What is required. Copy each line of the listing where the word "running" can be found.

Provided data.
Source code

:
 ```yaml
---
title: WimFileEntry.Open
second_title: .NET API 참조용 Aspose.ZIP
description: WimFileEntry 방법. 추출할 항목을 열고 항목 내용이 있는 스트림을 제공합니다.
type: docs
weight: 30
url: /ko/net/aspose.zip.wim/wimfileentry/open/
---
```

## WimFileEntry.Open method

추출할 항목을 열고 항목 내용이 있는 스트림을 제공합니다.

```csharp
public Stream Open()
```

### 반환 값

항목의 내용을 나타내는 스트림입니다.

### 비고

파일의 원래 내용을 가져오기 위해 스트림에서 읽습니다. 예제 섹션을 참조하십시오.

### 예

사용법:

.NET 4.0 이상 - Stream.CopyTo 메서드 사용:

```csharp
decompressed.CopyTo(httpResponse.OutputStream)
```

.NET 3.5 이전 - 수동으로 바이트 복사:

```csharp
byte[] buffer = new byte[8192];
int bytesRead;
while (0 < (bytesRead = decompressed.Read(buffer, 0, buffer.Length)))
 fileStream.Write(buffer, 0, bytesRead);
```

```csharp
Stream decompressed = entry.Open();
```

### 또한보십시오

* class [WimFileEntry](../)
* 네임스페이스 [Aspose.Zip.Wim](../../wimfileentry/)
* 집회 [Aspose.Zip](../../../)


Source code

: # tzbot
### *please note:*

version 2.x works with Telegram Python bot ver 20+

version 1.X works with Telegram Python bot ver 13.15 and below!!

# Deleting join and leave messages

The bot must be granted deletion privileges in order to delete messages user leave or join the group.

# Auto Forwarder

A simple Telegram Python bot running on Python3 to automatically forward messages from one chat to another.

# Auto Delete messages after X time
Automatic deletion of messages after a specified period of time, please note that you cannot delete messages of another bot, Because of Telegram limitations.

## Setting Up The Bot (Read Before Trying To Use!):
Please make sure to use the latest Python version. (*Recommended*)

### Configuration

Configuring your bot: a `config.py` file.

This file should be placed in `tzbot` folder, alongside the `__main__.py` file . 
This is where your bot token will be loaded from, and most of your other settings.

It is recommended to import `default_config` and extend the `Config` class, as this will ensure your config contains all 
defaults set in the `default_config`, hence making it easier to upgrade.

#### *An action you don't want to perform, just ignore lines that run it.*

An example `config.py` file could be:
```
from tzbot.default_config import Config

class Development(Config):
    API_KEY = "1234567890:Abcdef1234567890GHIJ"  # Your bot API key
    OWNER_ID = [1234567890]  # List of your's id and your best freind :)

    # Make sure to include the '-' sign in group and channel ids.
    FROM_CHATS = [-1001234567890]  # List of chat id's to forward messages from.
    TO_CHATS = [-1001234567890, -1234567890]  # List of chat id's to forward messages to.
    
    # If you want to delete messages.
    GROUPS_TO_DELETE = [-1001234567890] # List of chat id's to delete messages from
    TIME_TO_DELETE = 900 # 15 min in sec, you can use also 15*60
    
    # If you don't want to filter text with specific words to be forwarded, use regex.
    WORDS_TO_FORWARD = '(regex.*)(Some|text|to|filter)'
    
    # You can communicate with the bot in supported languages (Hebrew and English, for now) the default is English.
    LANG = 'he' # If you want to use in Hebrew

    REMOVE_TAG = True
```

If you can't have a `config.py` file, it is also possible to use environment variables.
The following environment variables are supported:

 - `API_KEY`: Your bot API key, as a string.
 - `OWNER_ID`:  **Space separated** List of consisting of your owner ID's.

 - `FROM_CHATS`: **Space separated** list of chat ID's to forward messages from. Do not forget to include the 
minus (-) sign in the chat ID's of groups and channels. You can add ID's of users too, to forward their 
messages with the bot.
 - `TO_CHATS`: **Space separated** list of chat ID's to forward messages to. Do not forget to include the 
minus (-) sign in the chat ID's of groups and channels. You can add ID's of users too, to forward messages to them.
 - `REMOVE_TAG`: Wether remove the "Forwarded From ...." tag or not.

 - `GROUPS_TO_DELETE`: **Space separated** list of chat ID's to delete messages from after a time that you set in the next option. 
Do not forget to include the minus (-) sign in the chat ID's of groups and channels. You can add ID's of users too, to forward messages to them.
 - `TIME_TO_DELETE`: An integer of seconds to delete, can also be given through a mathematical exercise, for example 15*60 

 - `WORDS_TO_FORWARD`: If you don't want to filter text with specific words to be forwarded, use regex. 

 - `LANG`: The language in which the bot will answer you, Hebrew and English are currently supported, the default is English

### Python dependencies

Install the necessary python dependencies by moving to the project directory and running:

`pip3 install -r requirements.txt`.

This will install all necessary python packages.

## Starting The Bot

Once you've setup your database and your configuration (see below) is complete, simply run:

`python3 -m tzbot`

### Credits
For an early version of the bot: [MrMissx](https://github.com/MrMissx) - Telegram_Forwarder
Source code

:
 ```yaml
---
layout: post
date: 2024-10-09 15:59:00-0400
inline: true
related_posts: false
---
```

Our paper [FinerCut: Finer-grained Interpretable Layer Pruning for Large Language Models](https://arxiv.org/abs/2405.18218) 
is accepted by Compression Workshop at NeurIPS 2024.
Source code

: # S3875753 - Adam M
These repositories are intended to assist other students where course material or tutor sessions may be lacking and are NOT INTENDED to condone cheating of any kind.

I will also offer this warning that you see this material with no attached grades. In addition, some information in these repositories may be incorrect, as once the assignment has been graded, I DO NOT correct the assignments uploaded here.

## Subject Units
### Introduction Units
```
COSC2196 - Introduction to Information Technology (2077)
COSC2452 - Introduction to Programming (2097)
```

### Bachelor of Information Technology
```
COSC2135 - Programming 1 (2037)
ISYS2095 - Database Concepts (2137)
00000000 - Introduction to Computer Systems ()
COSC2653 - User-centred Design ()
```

Worked solution.
A simple Telegram Python bot running on Python3 to automatically forward messages from one chat to another.
Install the necessary python dependencies by moving to the project directory and running:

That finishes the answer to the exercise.